I've been running a profiler against the code on my own machine (with a copy of the database from here) and noticeable bottle necks are the emoticons code which takes up to 500ms and most noticeably the threads_any_unread() function which is taking at least 1 second to complete(!), compared to the next longest running function being the RSS feed checker which takes 7ms. The threads_any_unread function is usually the cause for the load here. I've tried fiddling with it and adding indexes to the tables and rewriting the query to better use said indexes but it makes diddly squat. It even has a LIMIT clause on it now when it never used to but even that makes no difference, so if it's not the USER_THREAD table that's causing I'm stumped as to what it could be.

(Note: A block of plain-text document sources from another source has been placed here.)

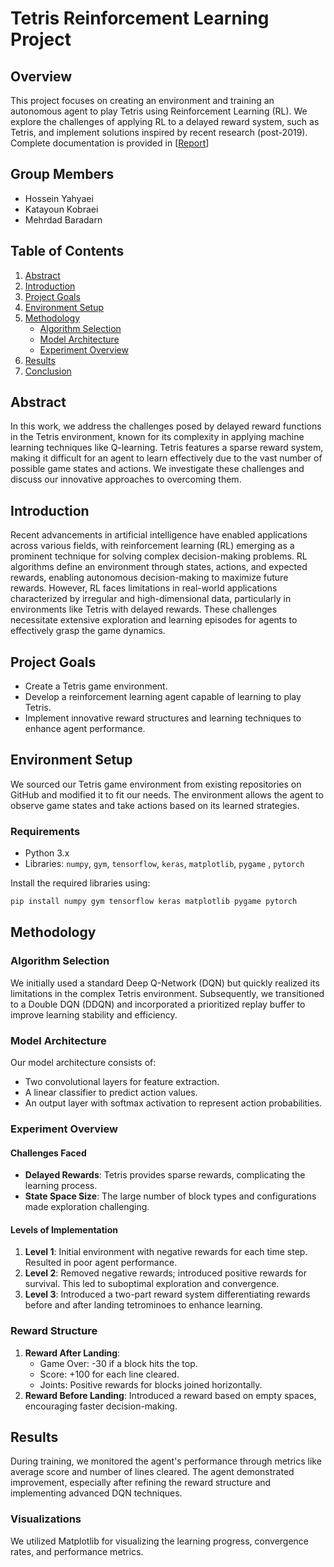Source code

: # Tetris Reinforcement Learning Project

## Overview

This project focuses on creating an environment and training an autonomous agent to play Tetris using Reinforcement Learning (RL). We explore the challenges of applying RL to a delayed reward system, such as Tetris, and implement solutions inspired by recent research (post-2019).
Complete documentation is provided in [[Report](https://github.com/JD-CEO/SBU_AdvancedML_FinalProject/blob/main/Reinforcement%20Learning/Tetris.pdf)]
## Group Members

- Hossein Yahyaei
- Katayoun Kobraei
- Mehrdad Baradarn

## Table of Contents

1. [Abstract](#abstract)
2. [Introduction](#introduction)
3. [Project Goals](#project-goals)
4. [Environment Setup](#environment-setup)
5. [Methodology](#methodology)
   - [Algorithm Selection](#algorithm-selection)
   - [Model Architecture](#model-architecture)
   - [Experiment Overview](#experiment-overview)
6. [Results](#results)
7. [Conclusion](#conclusion)

## Abstract

In this work, we address the challenges posed by delayed reward functions in the Tetris environment, known for its complexity in applying machine learning techniques like Q-learning. Tetris features a sparse reward system, making it difficult for an agent to learn effectively due to the vast number of possible game states and actions. We investigate these challenges and discuss our innovative approaches to overcoming them.

## Introduction

Recent advancements in artificial intelligence have enabled applications across various fields, with reinforcement learning (RL) emerging as a prominent technique for solving complex decision-making problems. RL algorithms define an environment through states, actions, and expected rewards, enabling autonomous decision-making to maximize future rewards. However, RL faces limitations in real-world applications characterized by irregular and high-dimensional data, particularly in environments like Tetris with delayed rewards. These challenges necessitate extensive exploration and learning episodes for agents to effectively grasp the game dynamics.

## Project Goals

- Create a Tetris game environment.
- Develop a reinforcement learning agent capable of learning to play Tetris.
- Implement innovative reward structures and learning techniques to enhance agent performance.

## Environment Setup

We sourced our Tetris game environment from existing repositories on GitHub and modified it to fit our needs. The environment allows the agent to observe game states and take actions based on its learned strategies.

### Requirements

- Python 3.x
- Libraries: `numpy`, `gym`, `tensorflow`, `keras`, `matplotlib`, `pygame` , `pytorch`

Install the required libraries using:
```bash
pip install numpy gym tensorflow keras matplotlib pygame pytorch
```

## Methodology

### Algorithm Selection

We initially used a standard Deep Q-Network (DQN) but quickly realized its limitations in the complex Tetris environment. Subsequently, we transitioned to a Double DQN (DDQN) and incorporated a prioritized replay buffer to improve learning stability and efficiency.

### Model Architecture

Our model architecture consists of:
- Two convolutional layers for feature extraction.
- A linear classifier to predict action values.
- An output layer with softmax activation to represent action probabilities.

### Experiment Overview

#### Challenges Faced
- **Delayed Rewards**: Tetris provides sparse rewards, complicating the learning process.
- **State Space Size**: The large number of block types and configurations made exploration challenging.

#### Levels of Implementation
1. **Level 1**: Initial environment with negative rewards for each time step. Resulted in poor agent performance.
2. **Level 2**: Removed negative rewards; introduced positive rewards for survival. This led to suboptimal exploration and convergence.
3. **Level 3**: Introduced a two-part reward system differentiating rewards before and after landing tetrominoes to enhance learning.

### Reward Structure
1. **Reward After Landing**:
   - Game Over: -30 if a block hits the top.
   - Score: +100 for each line cleared.
   - Joints: Positive rewards for blocks joined horizontally.
2. **Reward Before Landing**: Introduced a reward based on empty spaces, encouraging faster decision-making.

## Results

During training, we monitored the agent's performance through metrics like average score and number of lines cleared. The agent demonstrated improvement, especially after refining the reward structure and implementing advanced DQN techniques.

### Visualizations

We utilized Matplotlib for visualizing the learning progress, convergence rates, and performance metrics.
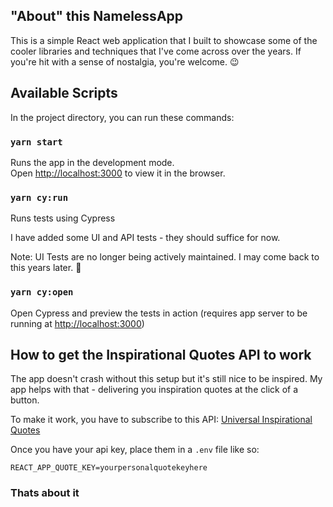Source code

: ## "About" this NamelessApp
This is a simple React web application that I built to showcase some of the cooler libraries and techniques that I've come across over the years. If you're hit with a sense of nostalgia, you're welcome. 😉

## Available Scripts 

In the project directory, you can run these commands:

### `yarn start`

Runs the app in the development mode.<br />
Open [http://localhost:3000](http://localhost:3000) to view it in the browser.

### `yarn cy:run`

Runs tests using Cypress

I have added some UI and API tests - they should suffice for now.

Note: UI Tests are no longer being actively maintained. I may come back to this years later. 🤷

### `yarn cy:open`

Open Cypress and preview the tests in action (requires app server to be running at [http://localhost:3000](http://localhost:3000))

## How to get the Inspirational Quotes API to work

The app doesn't crash without this setup but it's still nice to be inspired. My app helps with that - delivering you inspiration quotes at the click of a button.

To make it work, you have to subscribe to this API: 
[Universal Inspirational Quotes](https://rapidapi.com/HealThruWords/api/universal-inspirational-quotes/endpoints)

Once you have your api key, place them in a `.env` file like so:
```shell
REACT_APP_QUOTE_KEY=yourpersonalquotekeyhere
```

### Thats about it 

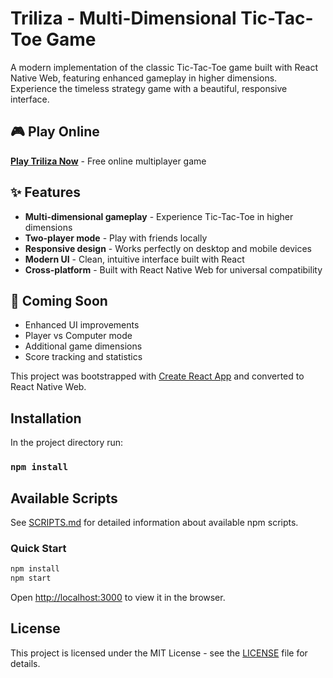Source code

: # Triliza - Multi-Dimensional Tic-Tac-Toe Game

A modern implementation of the classic Tic-Tac-Toe game built with React Native Web, featuring enhanced gameplay in higher dimensions. Experience the timeless strategy game with a beautiful, responsive interface.

## 🎮 Play Online

**[Play Triliza Now](https://jger.github.io/triliza/)** - Free online multiplayer game

## ✨ Features

- **Multi-dimensional gameplay** - Experience Tic-Tac-Toe in higher dimensions
- **Two-player mode** - Play with friends locally
- **Responsive design** - Works perfectly on desktop and mobile devices
- **Modern UI** - Clean, intuitive interface built with React
- **Cross-platform** - Built with React Native Web for universal compatibility

## 🚀 Coming Soon

- Enhanced UI improvements
- Player vs Computer mode
- Additional game dimensions
- Score tracking and statistics

This project was bootstrapped with [Create React App](https://github.com/facebook/create-react-app) and converted to React Native Web.

## Installation

In the project directory run:

### `npm install`

## Available Scripts

See [SCRIPTS.md](SCRIPTS.md) for detailed information about available npm scripts.

### Quick Start

```bash
npm install
npm start
```

Open [http://localhost:3000](http://localhost:3000) to view it in the browser.

## License

This project is licensed under the MIT License - see the [LICENSE](LICENSE) file for details.


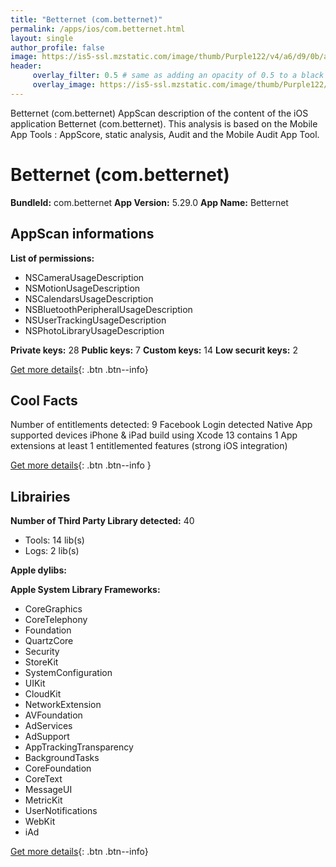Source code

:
 ```yaml
---
title: "Betternet (com.betternet)"
permalink: /apps/ios/com.betternet.html
layout: single
author_profile: false
image: https://is5-ssl.mzstatic.com/image/thumb/Purple122/v4/a6/d9/0b/a6d90b15-4c03-af85-8fc7-46194ee6f871/AppIcon-1x_U007emarketing-0-7-0-85-220.png/512x512bb.jpg
header: 
     overlay_filter: 0.5 # same as adding an opacity of 0.5 to a black background
     overlay_image: https://is5-ssl.mzstatic.com/image/thumb/Purple122/v4/a6/d9/0b/a6d90b15-4c03-af85-8fc7-46194ee6f871/AppIcon-1x_U007emarketing-0-7-0-85-220.png/512x512bb.jpg
---
```

Betternet (com.betternet) AppScan description of the content of the iOS application Betternet (com.betternet). This analysis is based on the Mobile App Tools : AppScore, static analysis, Audit and the Mobile Audit App Tool.

# Betternet (com.betternet)

**BundleId:** com.betternet
**App Version:** 5.29.0
**App Name:** Betternet


## AppScan informations 

**List of permissions:** 
- NSCameraUsageDescription
- NSMotionUsageDescription
- NSCalendarsUsageDescription
- NSBluetoothPeripheralUsageDescription
- NSUserTrackingUsageDescription
- NSPhotoLibraryUsageDescription
  
  
**Private keys:** 28
**Public keys:** 7
**Custom keys:** 14
**Low securit keys:** 2
  
[Get more details](/pricing.html){: .btn .btn--info}

## Cool Facts

Number of entitlements detected: 9
Facebook Login detected
Native App
supported devices iPhone & iPad
build using Xcode 13
contains 1 App extensions
at least 1 entitlemented features (strong iOS integration)
  
[Get more details](/pricing.html){: .btn .btn--info }

## Librairies 
**Number of Third Party Library detected:** 40
- Tools: 14 lib(s)
- Logs: 2 lib(s)


**Apple dylibs:**


**Apple System Library Frameworks:**
- CoreGraphics
- CoreTelephony
- Foundation
- QuartzCore
- Security
- StoreKit
- SystemConfiguration
- UIKit
- CloudKit
- NetworkExtension
- AVFoundation
- AdServices
- AdSupport
- AppTrackingTransparency
- BackgroundTasks
- CoreFoundation
- CoreText
- MessageUI
- MetricKit
- UserNotifications
- WebKit
- iAd


  
[Get more details](/pricing.html){: .btn .btn--info}

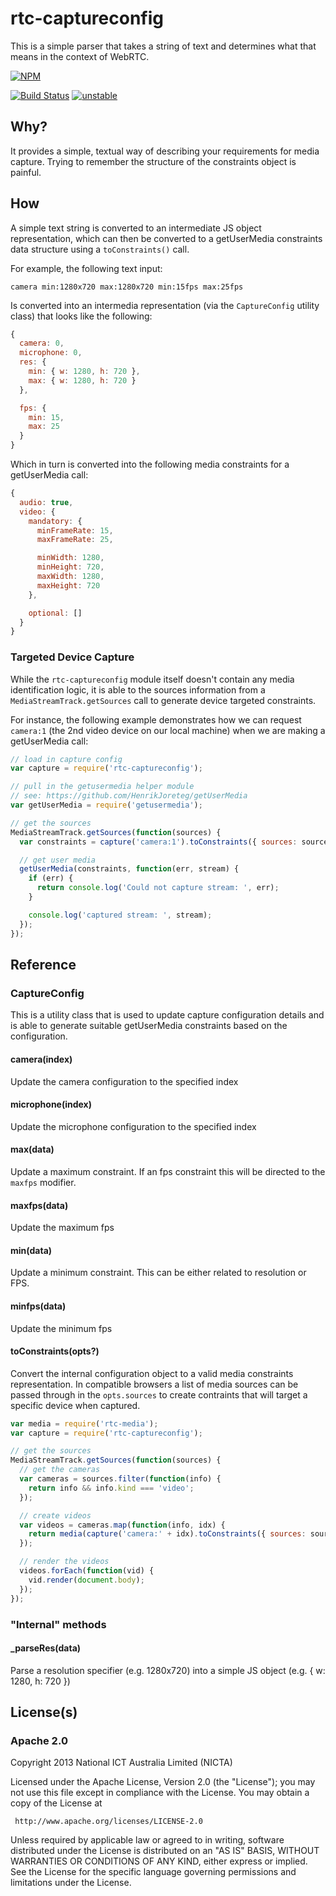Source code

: # rtc-captureconfig

This is a simple parser that takes a string of text and determines what
that means in the context of WebRTC.


[![NPM](https://nodei.co/npm/rtc-captureconfig.png)](https://nodei.co/npm/rtc-captureconfig/)

[![Build Status](https://travis-ci.org/rtc-io/rtc-captureconfig.png?branch=master)](https://travis-ci.org/rtc-io/rtc-captureconfig)
[![unstable](http://hughsk.github.io/stability-badges/dist/unstable.svg)](http://github.com/hughsk/stability-badges)

## Why?

It provides a simple, textual way of describing your requirements for
media capture.  Trying to remember the structure of the constraints object
is painful.

## How

A simple text string is converted to an intermediate JS object
representation, which can then be converted to a getUserMedia constraints
data structure using a `toConstraints()` call.

For example, the following text input:

```
camera min:1280x720 max:1280x720 min:15fps max:25fps
```

Is converted into an intermedia representation (via the `CaptureConfig`
utility class) that looks like the following:

```js
{
  camera: 0,
  microphone: 0,
  res: {
    min: { w: 1280, h: 720 },
    max: { w: 1280, h: 720 }
  },

  fps: {
    min: 15,
    max: 25
  }
}
```

Which in turn is converted into the following media constraints for
a getUserMedia call:

```js
{
  audio: true,
  video: {
    mandatory: {
      minFrameRate: 15,
      maxFrameRate: 25,

      minWidth: 1280,
      minHeight: 720,
      maxWidth: 1280,
      maxHeight: 720
    },

    optional: []
  }
}
```

### Targeted Device Capture

While the `rtc-captureconfig` module itself doesn't contain any media
identification logic, it is able to the sources information from a
`MediaStreamTrack.getSources` call to generate device targeted constraints.

For instance, the following example demonstrates how we can request
`camera:1` (the 2nd video device on our local machine) when we are making
a getUserMedia call:

```js
// load in capture config
var capture = require('rtc-captureconfig');

// pull in the getusermedia helper module
// see: https://github.com/HenrikJoreteg/getUserMedia
var getUserMedia = require('getusermedia');

// get the sources
MediaStreamTrack.getSources(function(sources) {
  var constraints = capture('camera:1').toConstraints({ sources: sources });

  // get user media
  getUserMedia(constraints, function(err, stream) {
    if (err) {
      return console.log('Could not capture stream: ', err);
    }

    console.log('captured stream: ', stream);
  });
});
```

## Reference

### CaptureConfig

This is a utility class that is used to update capture configuration
details and is able to generate suitable getUserMedia constraints based
on the configuration.

#### camera(index)

Update the camera configuration to the specified index

#### microphone(index)

Update the microphone configuration to the specified index

#### max(data)

Update a maximum constraint.  If an fps constraint this will be directed
to the `maxfps` modifier.

#### maxfps(data)

Update the maximum fps

#### min(data)

Update a minimum constraint.  This can be either related to resolution
or FPS.

#### minfps(data)

Update the minimum fps

#### toConstraints(opts?)

Convert the internal configuration object to a valid media constraints
representation.  In compatible browsers a list of media sources can
be passed through in the `opts.sources` to create contraints that will
target a specific device when captured.

```js
var media = require('rtc-media');
var capture = require('rtc-captureconfig');

// get the sources
MediaStreamTrack.getSources(function(sources) {
  // get the cameras
  var cameras = sources.filter(function(info) {
    return info && info.kind === 'video';
  });

  // create videos
  var videos = cameras.map(function(info, idx) {
    return media(capture('camera:' + idx).toConstraints({ sources: sources }));
  });

  // render the videos
  videos.forEach(function(vid) {
    vid.render(document.body);
  });
});
```

### "Internal" methods

#### _parseRes(data)

Parse a resolution specifier (e.g. 1280x720) into a simple JS object
(e.g. { w: 1280, h: 720 })

## License(s)

### Apache 2.0

Copyright 2013 National ICT Australia Limited (NICTA)

   Licensed under the Apache License, Version 2.0 (the "License");
   you may not use this file except in compliance with the License.
   You may obtain a copy of the License at

     http://www.apache.org/licenses/LICENSE-2.0

   Unless required by applicable law or agreed to in writing, software
   distributed under the License is distributed on an "AS IS" BASIS,
   WITHOUT WARRANTIES OR CONDITIONS OF ANY KIND, either express or implied.
   See the License for the specific language governing permissions and
   limitations under the License.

for ($i = 0; $i < $e_keys_size; $i++) { for ($j = 0; $j < $e_keys_size; $j++) { if ($i != $j) { if (($pos = strpos(strtolower($e_keys[$j]), strtolower($e_keys[$i]))) !== false) { $a = $e_keys[$j]; $b = $e_keys[$i]; $v = $emoticon[$a]; $a2 = urlencode($a); $a_f = preg_quote(substr($a, 0, $pos), "/"); $a_m = preg_quote(urlencode(substr($a, $pos, strlen($b))), "/"); $a_e = preg_quote(substr($a, $pos +strlen($b)), "/"); $pattern_array[] = "/". $a_f."<span class=[^>]+><span[^>]*>".$a_m."<\/span><\/span>".$a_e ."/"; $replace_array[] = "<span class=\"e_$v\" title=\"$a2\"><span class=\"e__\">$a2</span></span>"; } } } }
Yes it is the modified code.
Emoticons->Emoticons() now executes quicker than the convert function. Hooray.